**WHAT TO PRODUCE:**
Please output only the lines that run from the line containing "ACE2 & alpha & 0.606 & 0.871 \\" through the end of the material below, exactly.

#### INPUT MATERIAL

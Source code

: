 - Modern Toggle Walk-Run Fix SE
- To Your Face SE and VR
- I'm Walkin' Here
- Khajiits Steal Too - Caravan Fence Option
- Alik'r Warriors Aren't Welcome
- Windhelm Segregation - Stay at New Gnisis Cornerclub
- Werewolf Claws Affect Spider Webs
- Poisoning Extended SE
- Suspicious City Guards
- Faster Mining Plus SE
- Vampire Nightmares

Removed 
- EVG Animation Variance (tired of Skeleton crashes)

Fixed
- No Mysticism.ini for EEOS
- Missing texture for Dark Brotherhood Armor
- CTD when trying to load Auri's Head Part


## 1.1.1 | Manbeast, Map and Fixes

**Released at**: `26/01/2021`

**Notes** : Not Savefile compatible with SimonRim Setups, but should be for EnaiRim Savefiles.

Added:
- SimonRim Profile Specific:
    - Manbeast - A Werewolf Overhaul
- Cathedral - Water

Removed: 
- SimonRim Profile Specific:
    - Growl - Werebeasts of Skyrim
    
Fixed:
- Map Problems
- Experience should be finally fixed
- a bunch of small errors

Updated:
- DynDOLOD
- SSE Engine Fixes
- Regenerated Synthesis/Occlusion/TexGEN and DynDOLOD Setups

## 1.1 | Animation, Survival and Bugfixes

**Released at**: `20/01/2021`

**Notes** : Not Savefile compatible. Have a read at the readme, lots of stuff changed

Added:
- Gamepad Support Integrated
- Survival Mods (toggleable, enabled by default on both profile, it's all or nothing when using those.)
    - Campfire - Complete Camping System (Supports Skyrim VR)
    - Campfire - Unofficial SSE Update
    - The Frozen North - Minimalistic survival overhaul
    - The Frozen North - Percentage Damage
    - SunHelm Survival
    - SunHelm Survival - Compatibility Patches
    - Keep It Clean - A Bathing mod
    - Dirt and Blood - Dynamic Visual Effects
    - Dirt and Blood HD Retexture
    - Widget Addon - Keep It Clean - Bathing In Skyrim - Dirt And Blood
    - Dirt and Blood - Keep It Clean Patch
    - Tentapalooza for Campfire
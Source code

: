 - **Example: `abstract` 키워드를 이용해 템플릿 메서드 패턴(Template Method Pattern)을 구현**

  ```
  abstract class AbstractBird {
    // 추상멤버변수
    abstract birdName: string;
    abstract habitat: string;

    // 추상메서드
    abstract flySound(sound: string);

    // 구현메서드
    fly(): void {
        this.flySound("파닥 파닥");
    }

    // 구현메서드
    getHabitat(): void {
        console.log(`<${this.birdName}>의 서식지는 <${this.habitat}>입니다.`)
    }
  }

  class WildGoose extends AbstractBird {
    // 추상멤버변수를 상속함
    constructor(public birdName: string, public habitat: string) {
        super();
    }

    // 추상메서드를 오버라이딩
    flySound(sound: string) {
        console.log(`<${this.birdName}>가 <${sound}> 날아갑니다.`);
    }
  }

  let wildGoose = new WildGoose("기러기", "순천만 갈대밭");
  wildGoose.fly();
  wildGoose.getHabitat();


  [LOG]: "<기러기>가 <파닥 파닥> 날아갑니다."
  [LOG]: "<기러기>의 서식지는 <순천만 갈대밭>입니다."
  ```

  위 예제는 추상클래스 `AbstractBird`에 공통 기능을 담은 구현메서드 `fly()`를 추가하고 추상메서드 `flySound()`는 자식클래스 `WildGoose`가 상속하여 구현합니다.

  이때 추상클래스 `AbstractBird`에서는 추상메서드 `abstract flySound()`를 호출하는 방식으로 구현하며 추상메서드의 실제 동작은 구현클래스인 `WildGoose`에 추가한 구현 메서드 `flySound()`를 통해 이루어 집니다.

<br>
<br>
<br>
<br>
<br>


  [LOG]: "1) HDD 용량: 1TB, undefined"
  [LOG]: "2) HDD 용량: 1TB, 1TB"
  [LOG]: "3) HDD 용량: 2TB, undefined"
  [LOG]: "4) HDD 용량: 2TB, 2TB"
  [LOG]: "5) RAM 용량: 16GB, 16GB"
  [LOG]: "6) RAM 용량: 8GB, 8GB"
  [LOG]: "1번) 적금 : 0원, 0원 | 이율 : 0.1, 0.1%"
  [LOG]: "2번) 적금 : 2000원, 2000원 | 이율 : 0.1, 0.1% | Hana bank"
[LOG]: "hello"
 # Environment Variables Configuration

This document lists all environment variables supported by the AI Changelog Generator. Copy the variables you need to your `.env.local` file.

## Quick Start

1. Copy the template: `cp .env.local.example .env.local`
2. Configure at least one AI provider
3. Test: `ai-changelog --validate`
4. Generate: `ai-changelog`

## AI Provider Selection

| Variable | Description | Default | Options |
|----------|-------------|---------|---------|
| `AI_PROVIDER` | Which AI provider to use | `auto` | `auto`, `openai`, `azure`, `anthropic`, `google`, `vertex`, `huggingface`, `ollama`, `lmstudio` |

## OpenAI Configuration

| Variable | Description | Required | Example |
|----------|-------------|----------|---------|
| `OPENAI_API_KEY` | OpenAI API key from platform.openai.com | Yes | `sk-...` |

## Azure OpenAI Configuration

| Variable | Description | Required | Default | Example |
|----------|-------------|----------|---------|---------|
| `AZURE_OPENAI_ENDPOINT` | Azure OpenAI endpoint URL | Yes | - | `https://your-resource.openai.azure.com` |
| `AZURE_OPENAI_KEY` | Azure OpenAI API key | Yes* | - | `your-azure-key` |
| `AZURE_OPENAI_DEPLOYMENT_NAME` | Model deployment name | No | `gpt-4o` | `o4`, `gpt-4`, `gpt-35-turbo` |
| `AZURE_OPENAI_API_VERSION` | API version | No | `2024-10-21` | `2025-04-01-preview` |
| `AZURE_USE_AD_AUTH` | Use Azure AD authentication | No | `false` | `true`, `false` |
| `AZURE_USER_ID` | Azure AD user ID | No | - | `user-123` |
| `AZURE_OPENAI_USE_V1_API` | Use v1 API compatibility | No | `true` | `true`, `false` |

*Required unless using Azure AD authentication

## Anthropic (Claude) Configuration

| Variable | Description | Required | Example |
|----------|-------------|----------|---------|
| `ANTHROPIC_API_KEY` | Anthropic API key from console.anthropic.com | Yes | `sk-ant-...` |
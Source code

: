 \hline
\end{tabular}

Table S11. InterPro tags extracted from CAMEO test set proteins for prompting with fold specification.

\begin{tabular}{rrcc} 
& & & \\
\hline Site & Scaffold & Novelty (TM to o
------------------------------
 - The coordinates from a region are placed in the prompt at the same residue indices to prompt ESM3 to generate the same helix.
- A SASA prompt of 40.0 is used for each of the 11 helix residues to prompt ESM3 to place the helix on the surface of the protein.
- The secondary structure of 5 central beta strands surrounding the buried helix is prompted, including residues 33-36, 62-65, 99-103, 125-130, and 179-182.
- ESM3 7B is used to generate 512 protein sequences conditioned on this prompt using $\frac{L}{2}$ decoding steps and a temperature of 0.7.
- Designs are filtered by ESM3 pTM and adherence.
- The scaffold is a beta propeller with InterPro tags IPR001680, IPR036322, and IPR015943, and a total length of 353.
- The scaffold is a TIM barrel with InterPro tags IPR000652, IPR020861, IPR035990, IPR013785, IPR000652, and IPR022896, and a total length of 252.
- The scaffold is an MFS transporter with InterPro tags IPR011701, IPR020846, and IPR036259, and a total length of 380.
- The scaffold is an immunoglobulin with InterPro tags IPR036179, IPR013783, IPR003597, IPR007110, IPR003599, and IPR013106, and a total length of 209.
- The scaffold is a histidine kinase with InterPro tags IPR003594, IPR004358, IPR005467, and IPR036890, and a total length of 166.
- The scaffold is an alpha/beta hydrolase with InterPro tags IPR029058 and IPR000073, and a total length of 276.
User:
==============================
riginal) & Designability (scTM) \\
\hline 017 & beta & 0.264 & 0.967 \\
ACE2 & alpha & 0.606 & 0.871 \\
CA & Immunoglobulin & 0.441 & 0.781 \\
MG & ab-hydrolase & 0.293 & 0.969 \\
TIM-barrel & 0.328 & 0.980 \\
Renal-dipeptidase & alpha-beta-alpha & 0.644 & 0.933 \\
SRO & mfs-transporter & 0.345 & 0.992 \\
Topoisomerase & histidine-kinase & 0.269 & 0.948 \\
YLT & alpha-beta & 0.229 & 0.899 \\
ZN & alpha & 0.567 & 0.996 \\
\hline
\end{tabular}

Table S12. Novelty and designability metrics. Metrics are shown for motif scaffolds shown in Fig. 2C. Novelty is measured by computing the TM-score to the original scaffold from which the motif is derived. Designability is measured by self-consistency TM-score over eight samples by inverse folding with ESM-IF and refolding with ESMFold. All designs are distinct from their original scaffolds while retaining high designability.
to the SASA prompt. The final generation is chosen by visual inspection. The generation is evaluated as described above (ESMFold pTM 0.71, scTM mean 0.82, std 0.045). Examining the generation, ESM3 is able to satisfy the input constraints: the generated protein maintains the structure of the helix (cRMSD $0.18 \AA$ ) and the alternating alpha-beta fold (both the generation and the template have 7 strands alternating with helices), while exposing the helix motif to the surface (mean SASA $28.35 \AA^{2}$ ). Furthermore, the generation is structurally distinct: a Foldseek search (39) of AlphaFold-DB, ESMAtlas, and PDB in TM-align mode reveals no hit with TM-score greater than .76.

########

**EXERCISE OUTPUT:**
ACE2 & alpha & 0.606 & 0.871 \\
CA & Immunoglobulin & 0.441 & 0.781 \\
MG & ab-hydrolase & 0.293 & 0.969 \\
TIM-barrel & 0.328 & 0.980 \\
Renal-dipeptidase & alpha-beta-alpha & 0.644 & 0.933 \\
SRO & mfs-transporter & 0.345 & 0.992 \\
Topoisomerase & histidine-kinase & 0.269 & 0.948 \\
YLT & alpha-beta & 0.229 & 0.899 \\
ZN & alpha & 0.567 & 0.996 \\
\hline
\end{tabular}

Table S12. Novelty and designability metrics. Metrics are shown for motif scaffolds shown in Fig. 2C. Novelty is measured by computing the TM-score to the original scaffold from which the motif is derived. Designability is measured by self-consistency TM-score over eight samples by inverse folding with ESM-IF and refolding with ESMFold. All designs are distinct from their original scaffolds while retaining high designability.
to the SASA prompt. The final generation is chosen by visual inspection. The generation is evaluated as described above (ESMFold pTM 0.71, scTM mean 0.82, std 0.045). Examining the generation, ESM3 is able to satisfy the input constraints: the generated protein maintains the structure of the helix (cRMSD $0.18 \AA$ ) and the alternating alpha-beta fold (both the generation and the template have 7 strands alternating with helices), while exposing the helix motif to the surface (mean SASA $28.35 \AA^{2}$ ). Furthermore, the generation is structurally distinct: a Foldseek search (39) of AlphaFold-DB, ESMAtlas, and PDB in TM-align mode reveals no hit with TM-score greater than .76.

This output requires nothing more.